[Records shown Boundary: Start]
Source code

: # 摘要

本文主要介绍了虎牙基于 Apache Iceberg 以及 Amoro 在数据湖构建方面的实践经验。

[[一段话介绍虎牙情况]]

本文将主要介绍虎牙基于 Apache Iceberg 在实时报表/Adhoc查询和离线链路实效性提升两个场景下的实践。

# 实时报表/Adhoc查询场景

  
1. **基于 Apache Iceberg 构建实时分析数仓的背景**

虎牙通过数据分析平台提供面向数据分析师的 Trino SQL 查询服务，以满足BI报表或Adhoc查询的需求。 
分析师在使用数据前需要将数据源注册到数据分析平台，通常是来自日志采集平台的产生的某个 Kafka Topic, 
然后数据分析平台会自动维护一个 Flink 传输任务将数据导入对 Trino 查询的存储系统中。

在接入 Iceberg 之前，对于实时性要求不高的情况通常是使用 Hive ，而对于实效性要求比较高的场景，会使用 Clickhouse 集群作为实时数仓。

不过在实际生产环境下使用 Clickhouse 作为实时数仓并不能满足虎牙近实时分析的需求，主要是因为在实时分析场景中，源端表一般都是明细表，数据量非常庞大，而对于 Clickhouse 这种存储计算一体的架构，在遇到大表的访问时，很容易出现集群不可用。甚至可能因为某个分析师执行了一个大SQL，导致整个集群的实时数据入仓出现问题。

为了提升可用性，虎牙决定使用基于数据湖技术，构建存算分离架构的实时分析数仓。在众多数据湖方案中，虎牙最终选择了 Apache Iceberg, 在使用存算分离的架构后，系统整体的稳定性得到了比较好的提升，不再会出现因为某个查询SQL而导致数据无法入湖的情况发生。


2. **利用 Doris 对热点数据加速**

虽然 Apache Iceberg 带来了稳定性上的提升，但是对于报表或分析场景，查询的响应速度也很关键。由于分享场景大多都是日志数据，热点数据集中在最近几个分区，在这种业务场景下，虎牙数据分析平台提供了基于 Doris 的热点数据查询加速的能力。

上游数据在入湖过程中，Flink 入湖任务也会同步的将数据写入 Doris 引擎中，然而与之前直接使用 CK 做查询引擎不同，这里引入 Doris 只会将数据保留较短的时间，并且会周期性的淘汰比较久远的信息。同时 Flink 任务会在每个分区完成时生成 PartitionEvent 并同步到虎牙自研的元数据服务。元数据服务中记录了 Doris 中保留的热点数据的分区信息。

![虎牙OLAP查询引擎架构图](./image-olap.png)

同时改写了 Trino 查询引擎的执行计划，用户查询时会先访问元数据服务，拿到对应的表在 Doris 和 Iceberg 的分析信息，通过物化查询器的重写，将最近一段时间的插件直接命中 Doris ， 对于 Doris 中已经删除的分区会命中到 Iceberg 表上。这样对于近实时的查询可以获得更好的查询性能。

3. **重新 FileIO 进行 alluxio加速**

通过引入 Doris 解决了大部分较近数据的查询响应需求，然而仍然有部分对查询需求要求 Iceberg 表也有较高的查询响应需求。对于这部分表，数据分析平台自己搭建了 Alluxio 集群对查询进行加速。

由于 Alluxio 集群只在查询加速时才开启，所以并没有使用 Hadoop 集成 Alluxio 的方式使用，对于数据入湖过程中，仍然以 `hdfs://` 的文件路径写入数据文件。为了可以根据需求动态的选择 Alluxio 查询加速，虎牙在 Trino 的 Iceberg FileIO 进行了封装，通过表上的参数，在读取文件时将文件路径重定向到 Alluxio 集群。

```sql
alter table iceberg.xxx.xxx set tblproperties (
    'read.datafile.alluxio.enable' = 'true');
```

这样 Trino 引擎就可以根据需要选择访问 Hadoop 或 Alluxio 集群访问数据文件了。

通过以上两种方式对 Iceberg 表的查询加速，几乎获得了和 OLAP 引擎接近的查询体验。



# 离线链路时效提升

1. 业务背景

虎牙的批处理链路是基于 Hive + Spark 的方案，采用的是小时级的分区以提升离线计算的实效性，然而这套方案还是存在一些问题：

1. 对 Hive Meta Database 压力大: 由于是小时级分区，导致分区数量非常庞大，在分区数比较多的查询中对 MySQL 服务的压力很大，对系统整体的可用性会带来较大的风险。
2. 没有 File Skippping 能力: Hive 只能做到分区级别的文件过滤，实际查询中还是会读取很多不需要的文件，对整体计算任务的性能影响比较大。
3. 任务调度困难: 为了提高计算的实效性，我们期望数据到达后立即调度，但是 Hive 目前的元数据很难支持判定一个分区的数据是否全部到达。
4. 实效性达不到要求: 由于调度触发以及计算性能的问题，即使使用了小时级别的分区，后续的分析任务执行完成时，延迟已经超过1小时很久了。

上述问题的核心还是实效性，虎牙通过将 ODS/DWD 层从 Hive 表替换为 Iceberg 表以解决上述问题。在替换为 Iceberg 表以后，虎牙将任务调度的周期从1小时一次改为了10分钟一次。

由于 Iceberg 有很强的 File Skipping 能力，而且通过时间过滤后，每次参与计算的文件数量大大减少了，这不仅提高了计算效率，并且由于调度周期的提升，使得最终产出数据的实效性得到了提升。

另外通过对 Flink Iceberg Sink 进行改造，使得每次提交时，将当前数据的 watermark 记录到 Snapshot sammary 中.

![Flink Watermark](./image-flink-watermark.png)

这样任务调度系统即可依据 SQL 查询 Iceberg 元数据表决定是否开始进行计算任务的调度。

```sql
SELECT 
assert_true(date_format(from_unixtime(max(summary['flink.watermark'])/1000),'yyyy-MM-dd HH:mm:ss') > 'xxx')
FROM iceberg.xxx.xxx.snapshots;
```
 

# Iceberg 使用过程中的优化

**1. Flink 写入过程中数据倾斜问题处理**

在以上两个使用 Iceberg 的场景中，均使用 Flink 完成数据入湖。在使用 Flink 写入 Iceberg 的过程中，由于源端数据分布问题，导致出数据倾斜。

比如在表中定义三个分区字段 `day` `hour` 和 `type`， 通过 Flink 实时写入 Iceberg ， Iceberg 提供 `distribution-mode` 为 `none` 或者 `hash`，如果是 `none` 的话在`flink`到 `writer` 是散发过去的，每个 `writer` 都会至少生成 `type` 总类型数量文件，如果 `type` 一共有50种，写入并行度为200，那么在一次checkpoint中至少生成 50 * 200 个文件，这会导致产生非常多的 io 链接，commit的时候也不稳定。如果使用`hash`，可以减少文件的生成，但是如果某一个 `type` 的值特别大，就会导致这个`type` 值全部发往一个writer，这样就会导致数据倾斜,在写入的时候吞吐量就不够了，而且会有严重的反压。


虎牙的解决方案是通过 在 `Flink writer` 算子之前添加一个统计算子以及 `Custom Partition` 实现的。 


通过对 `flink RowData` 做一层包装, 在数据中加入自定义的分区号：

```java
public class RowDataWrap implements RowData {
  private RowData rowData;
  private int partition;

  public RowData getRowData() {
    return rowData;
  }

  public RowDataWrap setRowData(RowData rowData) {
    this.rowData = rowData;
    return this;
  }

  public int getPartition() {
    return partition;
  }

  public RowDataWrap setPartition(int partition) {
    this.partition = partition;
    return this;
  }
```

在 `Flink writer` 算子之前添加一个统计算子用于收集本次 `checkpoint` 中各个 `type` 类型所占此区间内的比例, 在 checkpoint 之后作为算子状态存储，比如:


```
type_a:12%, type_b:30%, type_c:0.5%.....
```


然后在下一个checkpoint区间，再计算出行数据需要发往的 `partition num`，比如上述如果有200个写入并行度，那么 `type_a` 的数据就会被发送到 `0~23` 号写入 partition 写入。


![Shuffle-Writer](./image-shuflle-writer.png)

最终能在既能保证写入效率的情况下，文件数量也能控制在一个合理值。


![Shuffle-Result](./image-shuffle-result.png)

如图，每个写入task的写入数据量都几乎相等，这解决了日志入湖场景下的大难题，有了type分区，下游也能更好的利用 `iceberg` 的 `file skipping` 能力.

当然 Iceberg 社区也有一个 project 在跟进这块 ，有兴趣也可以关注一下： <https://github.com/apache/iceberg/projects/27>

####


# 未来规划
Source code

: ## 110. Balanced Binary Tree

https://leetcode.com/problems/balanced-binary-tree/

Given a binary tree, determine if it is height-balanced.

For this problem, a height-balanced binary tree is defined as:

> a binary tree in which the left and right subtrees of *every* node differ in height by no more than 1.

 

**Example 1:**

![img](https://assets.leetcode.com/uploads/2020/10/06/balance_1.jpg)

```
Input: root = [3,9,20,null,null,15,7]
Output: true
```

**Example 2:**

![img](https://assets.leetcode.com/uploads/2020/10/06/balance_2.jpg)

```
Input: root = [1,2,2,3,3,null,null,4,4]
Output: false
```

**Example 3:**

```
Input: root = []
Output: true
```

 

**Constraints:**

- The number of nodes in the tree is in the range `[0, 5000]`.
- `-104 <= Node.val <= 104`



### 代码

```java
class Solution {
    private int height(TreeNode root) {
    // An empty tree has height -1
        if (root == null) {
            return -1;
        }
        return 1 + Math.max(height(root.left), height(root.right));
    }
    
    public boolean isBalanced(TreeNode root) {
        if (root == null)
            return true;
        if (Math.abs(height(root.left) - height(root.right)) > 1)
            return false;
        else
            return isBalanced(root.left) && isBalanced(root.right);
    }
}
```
[Records shown Boundary: End]
Copy out the lines above with "this" in them.

### Task solution
    this.rowData = rowData;
    return this;
    this.partition = partition;
    return this;
For this problem, a height-balanced binary tree is defined as:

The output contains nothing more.